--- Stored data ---
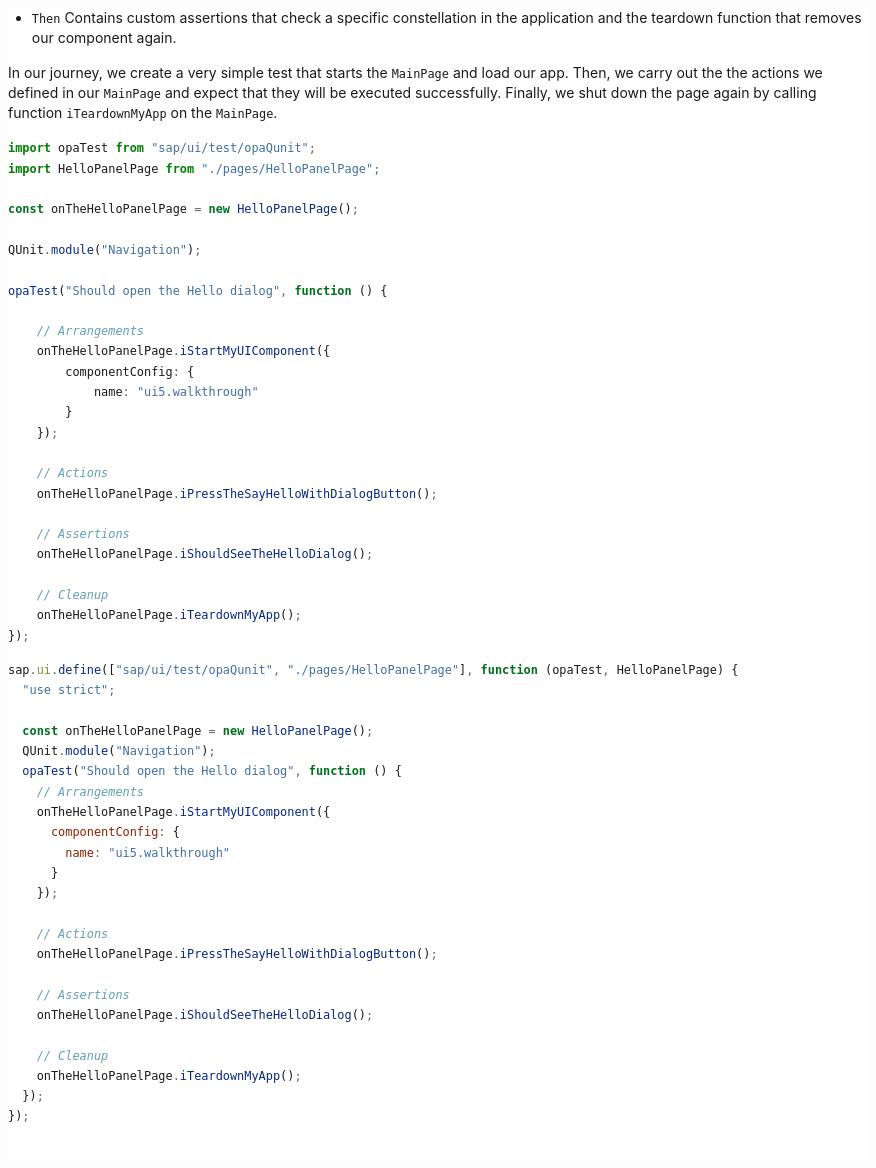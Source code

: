 -   `Then`
	Contains custom assertions that check a specific constellation in the application and the teardown function that removes our component again.

In our journey, we create a very simple test that starts the `MainPage` and load our app. Then, we carry out the the actions we defined in our `MainPage` and expect that they will be executed successfully. Finally, we shut down the page again by calling function `iTeardownMyApp` on the `MainPage`.

```ts
import opaTest from "sap/ui/test/opaQunit";
import HelloPanelPage from "./pages/HelloPanelPage";

const onTheHelloPanelPage = new HelloPanelPage();

QUnit.module("Navigation");

opaTest("Should open the Hello dialog", function () {

	// Arrangements
	onTheHelloPanelPage.iStartMyUIComponent({
		componentConfig: {
			name: "ui5.walkthrough"
		}
	});

	// Actions
	onTheHelloPanelPage.iPressTheSayHelloWithDialogButton();

	// Assertions
	onTheHelloPanelPage.iShouldSeeTheHelloDialog();

	// Cleanup
	onTheHelloPanelPage.iTeardownMyApp();
});

```

```js
sap.ui.define(["sap/ui/test/opaQunit", "./pages/HelloPanelPage"], function (opaTest, HelloPanelPage) {
  "use strict";

  const onTheHelloPanelPage = new HelloPanelPage();
  QUnit.module("Navigation");
  opaTest("Should open the Hello dialog", function () {
    // Arrangements
    onTheHelloPanelPage.iStartMyUIComponent({
      componentConfig: {
        name: "ui5.walkthrough"
      }
    });

    // Actions
    onTheHelloPanelPage.iPressTheSayHelloWithDialogButton();

    // Assertions
    onTheHelloPanelPage.iShouldSeeTheHelloDialog();

    // Cleanup
    onTheHelloPanelPage.iTeardownMyApp();
  });
});

```
&nbsp;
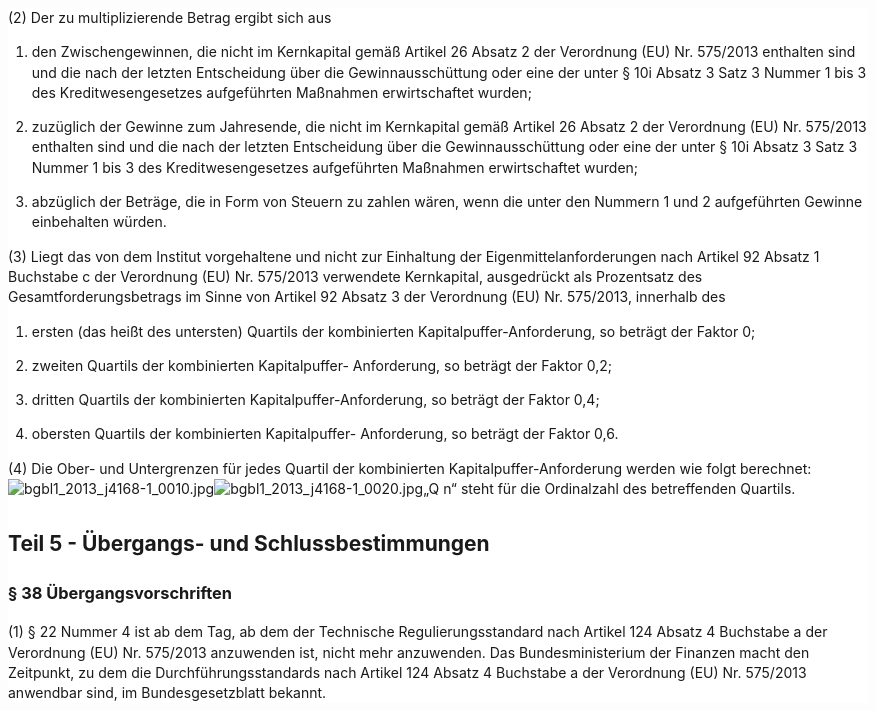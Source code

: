 (2) Der zu multiplizierende Betrag ergibt sich aus

1.  den Zwischengewinnen, die nicht im Kernkapital gemäß Artikel 26 Absatz
    2 der Verordnung (EU) Nr. 575/2013 enthalten sind und die nach der
    letzten Entscheidung über die Gewinnausschüttung oder eine der unter §
    10i Absatz 3 Satz 3 Nummer 1 bis 3 des Kreditwesengesetzes
    aufgeführten Maßnahmen erwirtschaftet wurden;


2.  zuzüglich der Gewinne zum Jahresende, die nicht im Kernkapital gemäß
    Artikel 26 Absatz 2 der Verordnung (EU) Nr. 575/2013 enthalten sind
    und die nach der letzten Entscheidung über die Gewinnausschüttung oder
    eine der unter § 10i Absatz 3 Satz 3 Nummer 1 bis 3 des
    Kreditwesengesetzes aufgeführten Maßnahmen erwirtschaftet wurden;


3.  abzüglich der Beträge, die in Form von Steuern zu zahlen wären, wenn
    die unter den Nummern 1 und 2 aufgeführten Gewinne einbehalten würden.




(3) Liegt das von dem Institut vorgehaltene und nicht zur Einhaltung
der Eigenmittelanforderungen nach Artikel 92 Absatz 1 Buchstabe c der
Verordnung (EU) Nr. 575/2013 verwendete Kernkapital, ausgedrückt als
Prozentsatz des Gesamtforderungsbetrags im Sinne von Artikel 92 Absatz
3 der Verordnung (EU) Nr. 575/2013, innerhalb des

1.  ersten (das heißt des untersten) Quartils der kombinierten
    Kapitalpuffer-Anforderung, so beträgt der Faktor 0;


2.  zweiten Quartils der kombinierten Kapitalpuffer-
    Anforderung, so beträgt der Faktor 0,2;


3.  dritten Quartils der kombinierten Kapitalpuffer-Anforderung, so
    beträgt der Faktor 0,4;


4.  obersten Quartils der kombinierten Kapitalpuffer-
    Anforderung, so beträgt der Faktor 0,6.




(4) Die Ober- und Untergrenzen für jedes Quartil der kombinierten
Kapitalpuffer-Anforderung werden wie folgt berechnet:
![bgbl1_2013_j4168-1_0010.jpg](bgbl1_2013_j4168-1_0010.jpg)![bgbl1_2013_j4168-1_0020.jpg](bgbl1_2013_j4168-1_0020.jpg)„Q
n“ steht für die Ordinalzahl des betreffenden Quartils.


## Teil 5 - Übergangs- und Schlussbestimmungen


### § 38 Übergangsvorschriften

(1) § 22 Nummer 4 ist ab dem Tag, ab dem der Technische
Regulierungsstandard nach Artikel 124 Absatz 4 Buchstabe a der
Verordnung (EU) Nr. 575/2013 anzuwenden ist, nicht mehr anzuwenden.
Das Bundesministerium der Finanzen macht den Zeitpunkt, zu dem die
Durchführungsstandards nach Artikel 124 Absatz 4 Buchstabe a der
Verordnung (EU) Nr. 575/2013 anwendbar sind, im Bundesgesetzblatt
bekannt.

--- Task ---
Write out the records exactly. Do not carry the pictures over.

--- Answer box ---
Source code

: -   `Then`
	Contains custom assertions that check a specific constellation in the application and the teardown function that removes our component again.

In our journey, we create a very simple test that starts the `MainPage` and load our app. Then, we carry out the the actions we defined in our `MainPage` and expect that they will be executed successfully. Finally, we shut down the page again by calling function `iTeardownMyApp` on the `MainPage`.

```ts
import opaTest from "sap/ui/test/opaQunit";
import HelloPanelPage from "./pages/HelloPanelPage";

const onTheHelloPanelPage = new HelloPanelPage();

QUnit.module("Navigation");

opaTest("Should open the Hello dialog", function () {

	// Arrangements
	onTheHelloPanelPage.iStartMyUIComponent({
		componentConfig: {
			name: "ui5.walkthrough"
		}
	});

	// Actions
	onTheHelloPanelPage.iPressTheSayHelloWithDialogButton();

	// Assertions
	onTheHelloPanelPage.iShouldSeeTheHelloDialog();

	// Cleanup
	onTheHelloPanelPage.iTeardownMyApp();
});

```

```js
sap.ui.define(["sap/ui/test/opaQunit", "./pages/HelloPanelPage"], function (opaTest, HelloPanelPage) {
  "use strict";

  const onTheHelloPanelPage = new HelloPanelPage();
  QUnit.module("Navigation");
  opaTest("Should open the Hello dialog", function () {
    // Arrangements
    onTheHelloPanelPage.iStartMyUIComponent({
      componentConfig: {
        name: "ui5.walkthrough"
      }
    });

    // Actions
    onTheHelloPanelPage.iPressTheSayHelloWithDialogButton();

    // Assertions
    onTheHelloPanelPage.iShouldSeeTheHelloDialog();

    // Cleanup
    onTheHelloPanelPage.iTeardownMyApp();
  });
});

```
&nbsp;
Source code

: (2) Der zu multiplizierende Betrag ergibt sich aus

1.  den Zwischengewinnen, die nicht im Kernkapital gemäß Artikel 26 Absatz
    2 der Verordnung (EU) Nr. 575/2013 enthalten sind und die nach der
    letzten Entscheidung über die Gewinnausschüttung oder eine der unter §
    10i Absatz 3 Satz 3 Nummer 1 bis 3 des Kreditwesengesetzes
    aufgeführten Maßnahmen erwirtschaftet wurden;


2.  zuzüglich der Gewinne zum Jahresende, die nicht im Kernkapital gemäß
    Artikel 26 Absatz 2 der Verordnung (EU) Nr. 575/2013 enthalten sind
    und die nach der letzten Entscheidung über die Gewinnausschüttung oder
    eine der unter § 10i Absatz 3 Satz 3 Nummer 1 bis 3 des
    Kreditwesengesetzes aufgeführten Maßnahmen erwirtschaftet wurden;


3.  abzüglich der Beträge, die in Form von Steuern zu zahlen wären, wenn
    die unter den Nummern 1 und 2 aufgeführten Gewinne einbehalten würden.




(3) Liegt das von dem Institut vorgehaltene und nicht zur Einhaltung
der Eigenmittelanforderungen nach Artikel 92 Absatz 1 Buchstabe c der
Verordnung (EU) Nr. 575/2013 verwendete Kernkapital, ausgedrückt als
Prozentsatz des Gesamtforderungsbetrags im Sinne von Artikel 92 Absatz
3 der Verordnung (EU) Nr. 575/2013, innerhalb des

1.  ersten (das heißt des untersten) Quartils der kombinierten
    Kapitalpuffer-Anforderung, so beträgt der Faktor 0;


2.  zweiten Quartils der kombinierten Kapitalpuffer-
    Anforderung, so beträgt der Faktor 0,2;


3.  dritten Quartils der kombinierten Kapitalpuffer-Anforderung, so
    beträgt der Faktor 0,4;


4.  obersten Quartils der kombinierten Kapitalpuffer-
    Anforderung, so beträgt der Faktor 0,6.




(4) Die Ober- und Untergrenzen für jedes Quartil der kombinierten
Kapitalpuffer-Anforderung werden wie folgt berechnet:
![bgbl1_2013_j4168-1_0010.jpg](bgbl1_2013_j4168-1_0010.jpg)![bgbl1_2013_j4168-1_0020.jpg](bgbl1_2013_j4168-1_0020.jpg)„Q
n“ steht für die Ordinalzahl des betreffenden Quartils.


## Teil 5 - Übergangs- und Schlussbestimmungen


### § 38 Übergangsvorschriften

(1) § 22 Nummer 4 ist ab dem Tag, ab dem der Technische
Regulierungsstandard nach Artikel 124 Absatz 4 Buchstabe a der
Verordnung (EU) Nr. 575/2013 anzuwenden ist, nicht mehr anzuwenden.
Das Bundesministerium der Finanzen macht den Zeitpunkt, zu dem die
Durchführungsstandards nach Artikel 124 Absatz 4 Buchstabe a der
Verordnung (EU) Nr. 575/2013 anwendbar sind, im Bundesgesetzblatt
bekannt.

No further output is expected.